*Records for this exercise*:
──────────

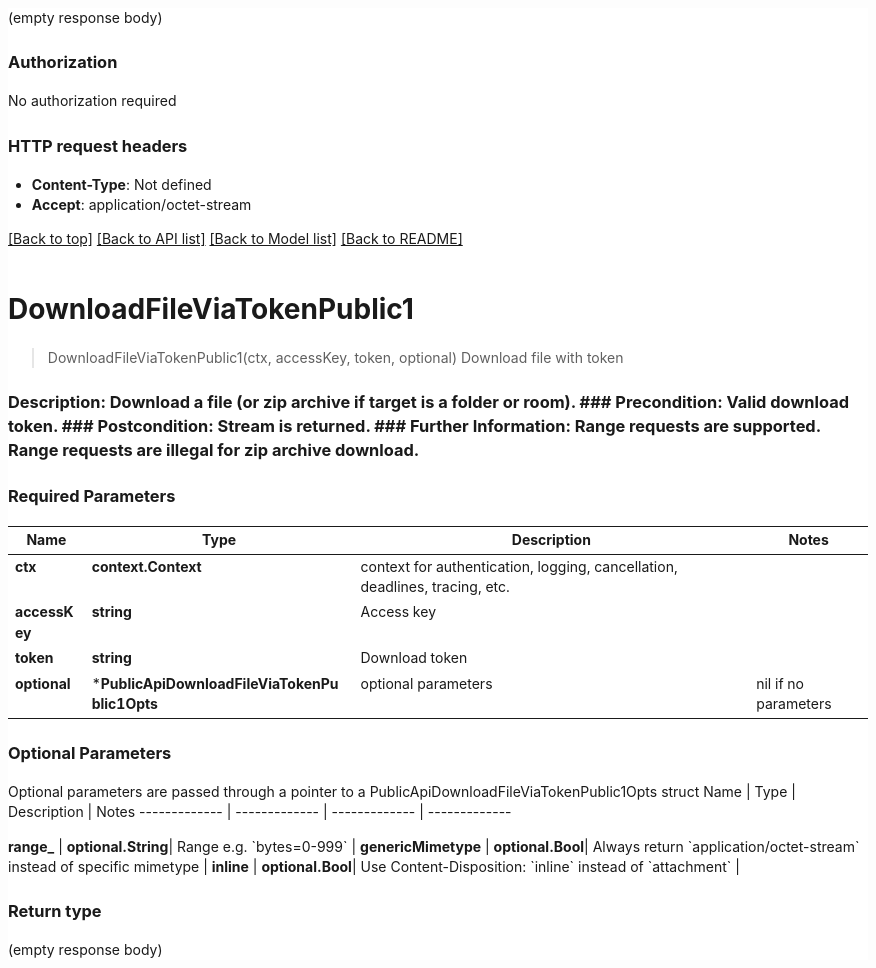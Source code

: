  (empty response body)

### Authorization

No authorization required

### HTTP request headers

 - **Content-Type**: Not defined
 - **Accept**: application/octet-stream

[[Back to top]](#) [[Back to API list]](../README.md#documentation-for-api-endpoints) [[Back to Model list]](../README.md#documentation-for-models) [[Back to README]](../README.md)

# **DownloadFileViaTokenPublic1**
> DownloadFileViaTokenPublic1(ctx, accessKey, token, optional)
Download file with token

### Description:   Download a file (or zip archive if target is a folder or room).  ### Precondition: Valid download token.  ### Postcondition: Stream is returned.  ### Further Information: Range requests are supported.   Range requests are illegal for zip archive download.

### Required Parameters

Name | Type | Description  | Notes
------------- | ------------- | ------------- | -------------
 **ctx** | **context.Context** | context for authentication, logging, cancellation, deadlines, tracing, etc.
  **accessKey** | **string**| Access key | 
  **token** | **string**| Download token | 
 **optional** | ***PublicApiDownloadFileViaTokenPublic1Opts** | optional parameters | nil if no parameters

### Optional Parameters
Optional parameters are passed through a pointer to a PublicApiDownloadFileViaTokenPublic1Opts struct
Name | Type | Description  | Notes
------------- | ------------- | ------------- | -------------


 **range_** | **optional.String**| Range   e.g. &#x60;bytes&#x3D;0-999&#x60; | 
 **genericMimetype** | **optional.Bool**| Always return &#x60;application/octet-stream&#x60; instead of specific mimetype | 
 **inline** | **optional.Bool**| Use Content-Disposition: &#x60;inline&#x60; instead of &#x60;attachment&#x60; | 

### Return type

 (empty response body)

──────────

*Task directions*: Pictures excluded, copy the lines exactly from where the material starts to the line with "- **Accept**: application/octet-stream", inclusive.

*Completed exercise*:
Source code

:  (empty response body)

### Authorization

No authorization required

### HTTP request headers

 - **Content-Type**: Not defined
 - **Accept**: application/octet-stream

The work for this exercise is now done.